◆ SUPPLIED MATERIAL:
- - - - -
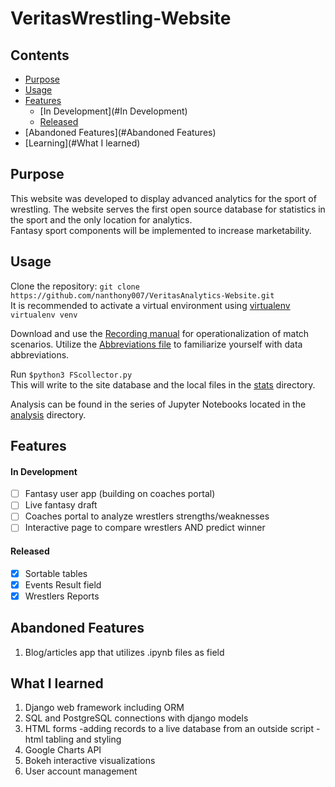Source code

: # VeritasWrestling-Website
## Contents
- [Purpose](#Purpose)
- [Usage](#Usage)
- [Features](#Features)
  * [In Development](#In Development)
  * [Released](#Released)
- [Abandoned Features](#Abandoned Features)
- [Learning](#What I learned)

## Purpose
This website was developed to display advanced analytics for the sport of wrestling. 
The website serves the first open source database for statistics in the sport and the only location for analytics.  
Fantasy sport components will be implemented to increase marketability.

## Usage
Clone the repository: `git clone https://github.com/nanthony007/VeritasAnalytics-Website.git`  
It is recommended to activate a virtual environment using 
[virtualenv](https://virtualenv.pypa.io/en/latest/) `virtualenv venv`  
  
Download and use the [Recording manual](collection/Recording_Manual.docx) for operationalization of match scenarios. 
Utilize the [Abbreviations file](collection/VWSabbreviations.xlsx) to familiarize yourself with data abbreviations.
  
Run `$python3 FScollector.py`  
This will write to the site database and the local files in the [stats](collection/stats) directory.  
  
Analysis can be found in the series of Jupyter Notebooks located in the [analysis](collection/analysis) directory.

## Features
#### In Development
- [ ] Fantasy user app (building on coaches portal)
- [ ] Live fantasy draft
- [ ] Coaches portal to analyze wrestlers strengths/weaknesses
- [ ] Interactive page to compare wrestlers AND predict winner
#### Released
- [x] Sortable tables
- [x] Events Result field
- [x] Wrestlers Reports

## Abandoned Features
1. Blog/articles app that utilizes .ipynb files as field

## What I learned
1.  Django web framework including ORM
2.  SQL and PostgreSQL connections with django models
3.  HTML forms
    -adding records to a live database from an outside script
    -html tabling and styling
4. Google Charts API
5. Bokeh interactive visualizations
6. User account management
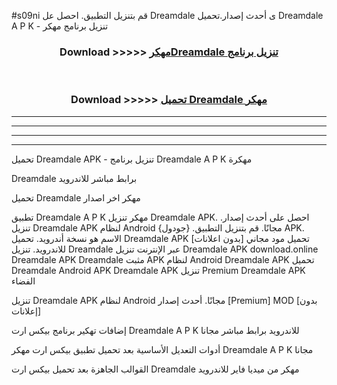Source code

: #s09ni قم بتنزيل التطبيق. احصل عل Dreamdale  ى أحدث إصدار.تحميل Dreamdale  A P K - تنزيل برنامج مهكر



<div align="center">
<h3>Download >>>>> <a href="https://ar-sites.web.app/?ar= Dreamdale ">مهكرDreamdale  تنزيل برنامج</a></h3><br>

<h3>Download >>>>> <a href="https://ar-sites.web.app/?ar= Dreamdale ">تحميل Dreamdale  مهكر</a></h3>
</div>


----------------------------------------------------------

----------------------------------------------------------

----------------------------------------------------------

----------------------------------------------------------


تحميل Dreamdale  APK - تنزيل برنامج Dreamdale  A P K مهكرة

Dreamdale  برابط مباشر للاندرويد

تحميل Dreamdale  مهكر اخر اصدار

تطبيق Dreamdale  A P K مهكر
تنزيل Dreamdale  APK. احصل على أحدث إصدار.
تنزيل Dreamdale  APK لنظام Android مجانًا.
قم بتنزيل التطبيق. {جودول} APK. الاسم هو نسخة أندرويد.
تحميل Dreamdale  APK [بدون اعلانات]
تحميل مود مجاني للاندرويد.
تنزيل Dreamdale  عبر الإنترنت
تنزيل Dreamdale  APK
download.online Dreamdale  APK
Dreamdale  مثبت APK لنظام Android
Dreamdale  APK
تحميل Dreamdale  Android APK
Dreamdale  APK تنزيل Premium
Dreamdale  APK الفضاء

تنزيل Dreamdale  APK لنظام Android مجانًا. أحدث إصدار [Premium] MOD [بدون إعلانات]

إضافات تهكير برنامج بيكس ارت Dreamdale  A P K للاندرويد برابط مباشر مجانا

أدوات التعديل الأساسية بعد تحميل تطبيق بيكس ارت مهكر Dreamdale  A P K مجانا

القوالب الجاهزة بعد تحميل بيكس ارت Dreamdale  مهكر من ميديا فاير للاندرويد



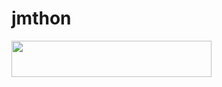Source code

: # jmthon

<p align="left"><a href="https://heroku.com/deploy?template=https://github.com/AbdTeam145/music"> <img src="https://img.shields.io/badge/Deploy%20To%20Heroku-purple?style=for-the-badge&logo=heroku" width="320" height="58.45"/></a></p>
- - - - -
Look over the records above and filter for each line with the word "Abandoned".

- [Abandoned Features](#Abandoned Features)
## Abandoned Features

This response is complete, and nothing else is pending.